クロウは、その中でも最年少で任官された逸材だった。
だが――正しすぎた。
「貴族たちの不正会計を報告しただけです。王国法第七条に則り、正当な職務を果たしたまで」
「だが、それによって三名の貴族が自害した。政治的損失は甚大だ」
「損失を定量化できますか? 貴族の命は予算項目には含まれていませんが?」
その言葉が、最後だった。
彼の理想主義と冷徹な現実主義は、権力者にとって都合が悪すぎた。
「連れていけ。二度と王都には足を踏み入れさせるな」
衛兵に両腕を取られたクロウは、なおも淡々と呟いた。
「貴族の脱税総額は三十五万ゴルト……。国家予算の約一割……。ふふ、笑えますね。私がいなくなれば、王国は……いずれ破綻しますよ」
その声が王の耳に届くことはなかった。
***
放り出されたのは、王都の最果てにある“追放門”。
門を一歩くぐれば、そこは王国の統治が及ばぬ未開の地。
「……さて、失業しましたね。これからどうしますか、クロウさん」
自嘲気味に笑ってみせても、虚しさしか残らなかった。
理想を貫けば、破滅が待つ。そんなことは、わかっていたはずだった。
「……クソったれ」
呟きとともに、彼は拳を地面に打ちつけた。
誰のせいでもない。そう思っていた。だが――
「せめて、数字くらいは裏切らないでほしかった……」
そのときだった。
「嗚呼、いいですね、その顔。人間の“失望”って、何よりも美しい」
声が、聞こえた。
背後の空気が歪む。
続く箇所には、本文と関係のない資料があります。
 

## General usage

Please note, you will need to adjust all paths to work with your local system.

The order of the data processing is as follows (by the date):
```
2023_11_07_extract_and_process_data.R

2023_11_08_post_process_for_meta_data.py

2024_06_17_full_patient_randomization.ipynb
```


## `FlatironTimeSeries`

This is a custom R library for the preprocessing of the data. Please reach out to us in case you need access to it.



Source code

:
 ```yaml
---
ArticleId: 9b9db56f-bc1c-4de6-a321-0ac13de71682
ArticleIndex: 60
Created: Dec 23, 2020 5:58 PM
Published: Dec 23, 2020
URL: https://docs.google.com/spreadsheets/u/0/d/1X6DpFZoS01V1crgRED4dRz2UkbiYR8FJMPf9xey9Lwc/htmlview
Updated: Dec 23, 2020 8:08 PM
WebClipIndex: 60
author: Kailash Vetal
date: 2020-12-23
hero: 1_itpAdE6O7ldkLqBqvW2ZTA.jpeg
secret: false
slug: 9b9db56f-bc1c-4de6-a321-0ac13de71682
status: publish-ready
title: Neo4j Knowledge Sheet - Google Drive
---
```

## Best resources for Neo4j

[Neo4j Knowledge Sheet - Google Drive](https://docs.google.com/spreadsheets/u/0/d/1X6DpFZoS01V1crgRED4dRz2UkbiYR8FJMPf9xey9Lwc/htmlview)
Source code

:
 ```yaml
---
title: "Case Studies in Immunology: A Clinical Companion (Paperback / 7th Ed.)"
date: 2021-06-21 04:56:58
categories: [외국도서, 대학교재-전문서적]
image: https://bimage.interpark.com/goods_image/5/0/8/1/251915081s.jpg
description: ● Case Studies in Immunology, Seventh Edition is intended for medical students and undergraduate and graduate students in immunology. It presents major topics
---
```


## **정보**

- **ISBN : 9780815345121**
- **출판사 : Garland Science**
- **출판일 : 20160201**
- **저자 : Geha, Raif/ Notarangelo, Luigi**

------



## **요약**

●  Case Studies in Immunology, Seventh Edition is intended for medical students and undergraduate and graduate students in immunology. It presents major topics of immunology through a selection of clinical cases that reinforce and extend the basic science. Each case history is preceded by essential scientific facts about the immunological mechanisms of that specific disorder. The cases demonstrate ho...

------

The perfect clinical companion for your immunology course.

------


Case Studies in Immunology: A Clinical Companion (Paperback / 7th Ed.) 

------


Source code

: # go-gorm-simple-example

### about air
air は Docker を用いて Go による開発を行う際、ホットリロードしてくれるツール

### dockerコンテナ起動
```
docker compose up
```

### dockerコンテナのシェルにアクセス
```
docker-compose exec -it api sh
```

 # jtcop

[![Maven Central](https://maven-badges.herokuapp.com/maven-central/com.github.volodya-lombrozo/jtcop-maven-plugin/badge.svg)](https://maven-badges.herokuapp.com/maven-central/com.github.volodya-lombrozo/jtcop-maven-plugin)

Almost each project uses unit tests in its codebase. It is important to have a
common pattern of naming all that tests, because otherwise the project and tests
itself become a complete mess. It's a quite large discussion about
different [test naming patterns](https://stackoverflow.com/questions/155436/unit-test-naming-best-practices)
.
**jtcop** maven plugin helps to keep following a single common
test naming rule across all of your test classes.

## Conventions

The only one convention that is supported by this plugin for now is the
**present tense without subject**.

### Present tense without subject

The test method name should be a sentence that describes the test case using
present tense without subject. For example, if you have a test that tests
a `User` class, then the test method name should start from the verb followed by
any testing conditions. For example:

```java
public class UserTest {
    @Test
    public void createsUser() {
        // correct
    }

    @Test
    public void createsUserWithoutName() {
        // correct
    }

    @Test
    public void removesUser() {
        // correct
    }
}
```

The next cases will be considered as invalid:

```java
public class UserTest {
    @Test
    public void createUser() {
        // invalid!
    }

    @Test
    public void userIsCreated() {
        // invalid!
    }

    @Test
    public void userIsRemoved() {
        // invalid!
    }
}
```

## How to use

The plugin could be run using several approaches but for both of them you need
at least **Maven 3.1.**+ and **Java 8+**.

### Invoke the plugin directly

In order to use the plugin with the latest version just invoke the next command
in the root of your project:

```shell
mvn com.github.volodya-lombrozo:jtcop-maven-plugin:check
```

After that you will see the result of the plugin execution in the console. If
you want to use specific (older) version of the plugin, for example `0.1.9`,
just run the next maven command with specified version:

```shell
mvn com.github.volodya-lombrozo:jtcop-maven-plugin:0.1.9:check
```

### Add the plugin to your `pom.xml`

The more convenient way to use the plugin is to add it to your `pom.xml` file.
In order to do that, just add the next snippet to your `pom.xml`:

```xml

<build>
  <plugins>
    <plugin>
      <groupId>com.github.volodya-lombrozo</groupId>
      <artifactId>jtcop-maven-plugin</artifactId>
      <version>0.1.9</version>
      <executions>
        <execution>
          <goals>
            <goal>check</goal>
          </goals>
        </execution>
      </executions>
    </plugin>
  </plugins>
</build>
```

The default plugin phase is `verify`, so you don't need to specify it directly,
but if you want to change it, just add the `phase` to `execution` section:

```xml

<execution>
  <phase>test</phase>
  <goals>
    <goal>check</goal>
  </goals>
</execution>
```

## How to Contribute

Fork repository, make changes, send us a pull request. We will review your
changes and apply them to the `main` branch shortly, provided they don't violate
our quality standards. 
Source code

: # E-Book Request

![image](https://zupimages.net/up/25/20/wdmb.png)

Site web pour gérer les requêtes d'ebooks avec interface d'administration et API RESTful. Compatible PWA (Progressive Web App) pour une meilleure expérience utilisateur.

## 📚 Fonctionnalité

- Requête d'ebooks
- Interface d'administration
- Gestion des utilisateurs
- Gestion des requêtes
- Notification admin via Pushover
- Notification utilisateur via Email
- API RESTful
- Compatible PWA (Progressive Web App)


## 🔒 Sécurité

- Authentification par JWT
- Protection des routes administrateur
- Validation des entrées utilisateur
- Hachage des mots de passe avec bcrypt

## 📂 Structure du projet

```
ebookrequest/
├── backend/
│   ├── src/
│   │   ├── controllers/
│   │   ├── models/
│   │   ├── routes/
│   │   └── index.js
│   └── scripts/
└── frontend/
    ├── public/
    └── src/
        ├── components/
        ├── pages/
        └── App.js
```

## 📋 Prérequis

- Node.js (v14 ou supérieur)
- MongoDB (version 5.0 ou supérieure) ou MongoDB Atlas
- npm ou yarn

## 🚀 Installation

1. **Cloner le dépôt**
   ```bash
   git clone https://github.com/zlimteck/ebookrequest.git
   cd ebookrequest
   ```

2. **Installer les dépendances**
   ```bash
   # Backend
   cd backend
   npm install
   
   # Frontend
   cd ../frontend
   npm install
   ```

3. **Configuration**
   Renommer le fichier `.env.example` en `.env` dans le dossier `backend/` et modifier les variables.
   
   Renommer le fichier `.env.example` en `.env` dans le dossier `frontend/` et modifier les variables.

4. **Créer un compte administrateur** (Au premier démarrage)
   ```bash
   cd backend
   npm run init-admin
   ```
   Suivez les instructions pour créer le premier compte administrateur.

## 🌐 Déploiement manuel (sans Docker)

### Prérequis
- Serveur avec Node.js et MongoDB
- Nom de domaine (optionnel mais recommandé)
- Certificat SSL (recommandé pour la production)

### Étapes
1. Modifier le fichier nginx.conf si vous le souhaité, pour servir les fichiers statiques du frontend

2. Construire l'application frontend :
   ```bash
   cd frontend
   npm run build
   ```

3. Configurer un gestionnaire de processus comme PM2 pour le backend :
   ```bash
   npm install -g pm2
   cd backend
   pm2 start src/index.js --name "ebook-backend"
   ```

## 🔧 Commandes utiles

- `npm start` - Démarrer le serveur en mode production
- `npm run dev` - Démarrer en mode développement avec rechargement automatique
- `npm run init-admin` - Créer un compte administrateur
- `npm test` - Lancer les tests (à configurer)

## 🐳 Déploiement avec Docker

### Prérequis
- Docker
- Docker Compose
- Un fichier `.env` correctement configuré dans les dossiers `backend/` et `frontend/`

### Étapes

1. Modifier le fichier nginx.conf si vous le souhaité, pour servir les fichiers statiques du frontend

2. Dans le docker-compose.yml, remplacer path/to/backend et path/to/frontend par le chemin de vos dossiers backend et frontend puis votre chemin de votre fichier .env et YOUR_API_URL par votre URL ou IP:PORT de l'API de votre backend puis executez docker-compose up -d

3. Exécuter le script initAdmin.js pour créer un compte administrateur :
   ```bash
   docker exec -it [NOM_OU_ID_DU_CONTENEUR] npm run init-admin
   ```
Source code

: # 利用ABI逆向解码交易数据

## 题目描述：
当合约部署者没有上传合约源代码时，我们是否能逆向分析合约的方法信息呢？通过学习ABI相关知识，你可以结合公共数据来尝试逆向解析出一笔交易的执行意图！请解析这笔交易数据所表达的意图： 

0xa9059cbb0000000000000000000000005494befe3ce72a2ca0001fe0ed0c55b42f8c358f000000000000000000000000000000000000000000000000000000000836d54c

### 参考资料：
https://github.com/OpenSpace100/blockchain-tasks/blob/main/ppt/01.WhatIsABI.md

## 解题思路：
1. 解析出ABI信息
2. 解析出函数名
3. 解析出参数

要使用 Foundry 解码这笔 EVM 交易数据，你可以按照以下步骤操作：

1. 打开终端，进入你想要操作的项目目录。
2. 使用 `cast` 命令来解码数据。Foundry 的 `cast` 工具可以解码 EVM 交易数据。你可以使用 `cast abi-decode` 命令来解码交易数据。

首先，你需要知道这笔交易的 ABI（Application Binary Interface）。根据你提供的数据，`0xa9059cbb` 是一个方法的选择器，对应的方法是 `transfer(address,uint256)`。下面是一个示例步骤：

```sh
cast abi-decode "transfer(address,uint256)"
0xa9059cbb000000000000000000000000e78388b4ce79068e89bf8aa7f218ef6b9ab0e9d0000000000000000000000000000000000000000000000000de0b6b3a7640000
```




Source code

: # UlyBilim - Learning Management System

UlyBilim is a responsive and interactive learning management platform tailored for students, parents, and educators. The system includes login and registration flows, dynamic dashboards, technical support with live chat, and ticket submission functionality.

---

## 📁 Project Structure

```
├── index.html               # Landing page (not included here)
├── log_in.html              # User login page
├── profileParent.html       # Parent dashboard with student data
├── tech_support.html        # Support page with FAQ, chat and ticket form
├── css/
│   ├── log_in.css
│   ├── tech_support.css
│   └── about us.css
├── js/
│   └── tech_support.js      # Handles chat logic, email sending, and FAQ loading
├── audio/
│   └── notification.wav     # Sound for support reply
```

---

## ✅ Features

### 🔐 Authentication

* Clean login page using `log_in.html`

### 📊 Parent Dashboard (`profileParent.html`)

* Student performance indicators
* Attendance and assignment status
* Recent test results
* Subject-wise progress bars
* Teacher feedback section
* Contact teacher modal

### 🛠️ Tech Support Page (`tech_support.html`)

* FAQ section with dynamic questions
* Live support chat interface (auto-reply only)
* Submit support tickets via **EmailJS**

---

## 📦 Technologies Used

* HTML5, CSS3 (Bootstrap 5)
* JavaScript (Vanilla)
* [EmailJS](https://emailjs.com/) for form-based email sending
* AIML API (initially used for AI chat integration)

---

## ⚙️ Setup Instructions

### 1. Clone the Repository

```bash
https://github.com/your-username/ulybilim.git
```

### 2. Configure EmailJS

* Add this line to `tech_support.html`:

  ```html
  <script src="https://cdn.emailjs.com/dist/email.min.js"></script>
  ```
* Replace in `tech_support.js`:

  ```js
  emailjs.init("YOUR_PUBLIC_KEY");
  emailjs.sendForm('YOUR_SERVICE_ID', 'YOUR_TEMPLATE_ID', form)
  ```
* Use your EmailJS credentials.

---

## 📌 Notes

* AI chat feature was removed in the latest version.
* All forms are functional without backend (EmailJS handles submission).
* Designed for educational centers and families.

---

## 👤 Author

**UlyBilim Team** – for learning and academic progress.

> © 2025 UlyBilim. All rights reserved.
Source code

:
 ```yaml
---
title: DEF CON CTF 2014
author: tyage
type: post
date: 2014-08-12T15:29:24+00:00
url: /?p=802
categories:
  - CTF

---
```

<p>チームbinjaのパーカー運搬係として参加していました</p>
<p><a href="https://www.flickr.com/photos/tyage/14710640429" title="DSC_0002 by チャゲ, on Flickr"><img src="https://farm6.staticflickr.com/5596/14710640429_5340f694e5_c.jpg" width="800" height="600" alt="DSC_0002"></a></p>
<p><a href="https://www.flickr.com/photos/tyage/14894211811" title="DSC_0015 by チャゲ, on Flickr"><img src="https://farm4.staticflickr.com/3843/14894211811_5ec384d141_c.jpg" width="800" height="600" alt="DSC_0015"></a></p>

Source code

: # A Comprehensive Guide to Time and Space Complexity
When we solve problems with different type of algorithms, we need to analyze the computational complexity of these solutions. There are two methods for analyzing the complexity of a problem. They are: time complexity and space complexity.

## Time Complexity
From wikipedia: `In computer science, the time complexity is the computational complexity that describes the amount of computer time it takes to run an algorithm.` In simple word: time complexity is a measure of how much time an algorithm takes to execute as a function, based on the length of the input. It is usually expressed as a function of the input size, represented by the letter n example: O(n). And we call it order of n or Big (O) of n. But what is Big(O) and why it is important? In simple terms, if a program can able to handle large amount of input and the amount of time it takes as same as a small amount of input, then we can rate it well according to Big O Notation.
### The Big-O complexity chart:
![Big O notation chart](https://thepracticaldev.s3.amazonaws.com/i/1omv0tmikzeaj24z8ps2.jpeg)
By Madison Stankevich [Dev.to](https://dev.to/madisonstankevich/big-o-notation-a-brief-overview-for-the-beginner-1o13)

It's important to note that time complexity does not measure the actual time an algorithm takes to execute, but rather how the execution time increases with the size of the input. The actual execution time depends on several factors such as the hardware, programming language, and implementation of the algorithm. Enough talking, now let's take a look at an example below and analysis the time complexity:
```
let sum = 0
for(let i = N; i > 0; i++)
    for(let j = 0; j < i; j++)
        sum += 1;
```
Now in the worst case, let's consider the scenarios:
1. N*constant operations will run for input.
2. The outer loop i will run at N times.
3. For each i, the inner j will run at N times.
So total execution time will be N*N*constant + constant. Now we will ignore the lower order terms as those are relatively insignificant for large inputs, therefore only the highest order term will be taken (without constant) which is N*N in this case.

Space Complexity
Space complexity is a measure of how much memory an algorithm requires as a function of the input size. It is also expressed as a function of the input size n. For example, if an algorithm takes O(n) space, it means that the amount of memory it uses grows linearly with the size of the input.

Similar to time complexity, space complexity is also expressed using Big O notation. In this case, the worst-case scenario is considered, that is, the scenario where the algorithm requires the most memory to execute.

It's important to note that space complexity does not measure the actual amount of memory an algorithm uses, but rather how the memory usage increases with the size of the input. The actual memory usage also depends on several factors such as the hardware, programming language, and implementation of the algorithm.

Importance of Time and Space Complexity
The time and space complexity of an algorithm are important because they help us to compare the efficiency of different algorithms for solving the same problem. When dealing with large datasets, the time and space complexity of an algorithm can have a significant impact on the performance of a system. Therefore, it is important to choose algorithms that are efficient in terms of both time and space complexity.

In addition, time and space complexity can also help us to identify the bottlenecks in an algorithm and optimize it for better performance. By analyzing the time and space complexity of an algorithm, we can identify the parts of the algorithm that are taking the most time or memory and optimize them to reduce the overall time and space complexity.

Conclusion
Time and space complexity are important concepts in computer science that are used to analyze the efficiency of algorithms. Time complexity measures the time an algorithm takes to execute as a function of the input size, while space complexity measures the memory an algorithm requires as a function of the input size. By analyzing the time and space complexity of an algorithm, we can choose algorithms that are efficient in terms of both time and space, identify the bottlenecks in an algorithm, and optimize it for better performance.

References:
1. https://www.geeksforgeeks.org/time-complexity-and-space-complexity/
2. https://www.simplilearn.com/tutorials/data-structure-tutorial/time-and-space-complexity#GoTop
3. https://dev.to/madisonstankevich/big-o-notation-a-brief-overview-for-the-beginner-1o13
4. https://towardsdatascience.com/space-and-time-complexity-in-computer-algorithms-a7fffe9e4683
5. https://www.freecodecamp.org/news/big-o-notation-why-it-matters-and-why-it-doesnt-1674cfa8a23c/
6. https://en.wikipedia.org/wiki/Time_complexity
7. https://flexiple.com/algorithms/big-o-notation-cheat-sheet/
視界がゆらめき、炎のような光が現れる。
「誰だ……!」
振り返ると、そこには漆黒のドレスに身を包んだ少女の姿があった。
だが、ただの少女ではない。瞳は深紅に燃え、頭には小さな角。背中には漆の翼。
「わたし? 悪魔よ。名前はカレマ。数字と契約が大好きな、取引専門の地獄人」
「悪魔……?」
クロウは無言で懐の短剣に手を伸ばしたが、彼女は笑って手を広げた。
「無駄だよ。あなた、戦闘力ゼロでしょ? わたしにできるのは、取引だけ。……で、興味ある?」
悪魔は、にやりと笑った。
「あなたの“税知識”と、わたしの“魔力”を合わせれば――この世界の経済は、変えられる」
クロウは目を細めた。怪しい。だが――
「……話くらいは聞いてやる。俺にはもう、失うものはない」
「それでこそ、契約の素質アリ。ふふふ、ねえ――“滅税国家”って、面白そうだと思わない?」
こうして、追放された元税理士と、悪魔の少女の奇妙な契約が始まった。
彼はまだ知らない。
この出会いが、後に「帳簿の戦争」と呼ばれる革命を生むことになるとは――。